- THE DATA
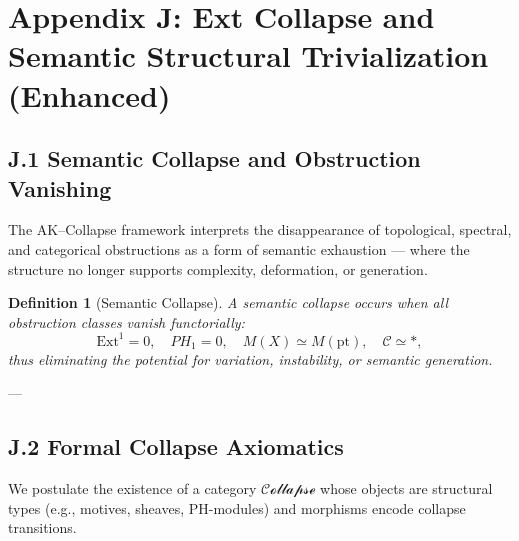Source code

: \documentclass[11pt]{article}
\newtheorem{definition}[theorem]{Definition}
\begin{document}

\section*{Appendix J: Ext Collapse and Semantic Structural Trivialization (Enhanced)}

\subsection*{J.1 Semantic Collapse and Obstruction Vanishing}

The AK–Collapse framework interprets the disappearance of topological, spectral, and categorical obstructions  
as a form of semantic exhaustion — where the structure no longer supports complexity, deformation, or generation.

\begin{definition}[Semantic Collapse]
A semantic collapse occurs when all obstruction classes vanish functorially:
\[
\mathrm{Ext}^1 = 0, \quad PH_1 = 0, \quad M(X) \simeq M(\mathrm{pt}), \quad \mathcal{C} \simeq \ast,
\]
thus eliminating the potential for variation, instability, or semantic generation.
\end{definition}

---

\subsection*{J.2 Formal Collapse Axiomatics}

We postulate the existence of a category $\mathcal{Collapse}$ whose objects are structural types (e.g., motives, sheaves, PH-modules)  
and morphisms encode collapse transitions.
\end{document}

- WHAT TO WORK ON
Set the listing above down again exactly, leaving pictures out.

- SOLUTION TO THIS TASK
Source code

: \documentclass[11pt]{article}
\newtheorem{definition}[theorem]{Definition}
\begin{document}

\section*{Appendix J: Ext Collapse and Semantic Structural Trivialization (Enhanced)}

\subsection*{J.1 Semantic Collapse and Obstruction Vanishing}

The AK–Collapse framework interprets the disappearance of topological, spectral, and categorical obstructions  
as a form of semantic exhaustion — where the structure no longer supports complexity, deformation, or generation.

\begin{definition}[Semantic Collapse]
A semantic collapse occurs when all obstruction classes vanish functorially:
\[
\mathrm{Ext}^1 = 0, \quad PH_1 = 0, \quad M(X) \simeq M(\mathrm{pt}), \quad \mathcal{C} \simeq \ast,
\]
thus eliminating the potential for variation, instability, or semantic generation.
\end{definition}

---

\subsection*{J.2 Formal Collapse Axiomatics}

We postulate the existence of a category $\mathcal{Collapse}$ whose objects are structural types (e.g., motives, sheaves, PH-modules)  
and morphisms encode collapse transitions.
\end{document}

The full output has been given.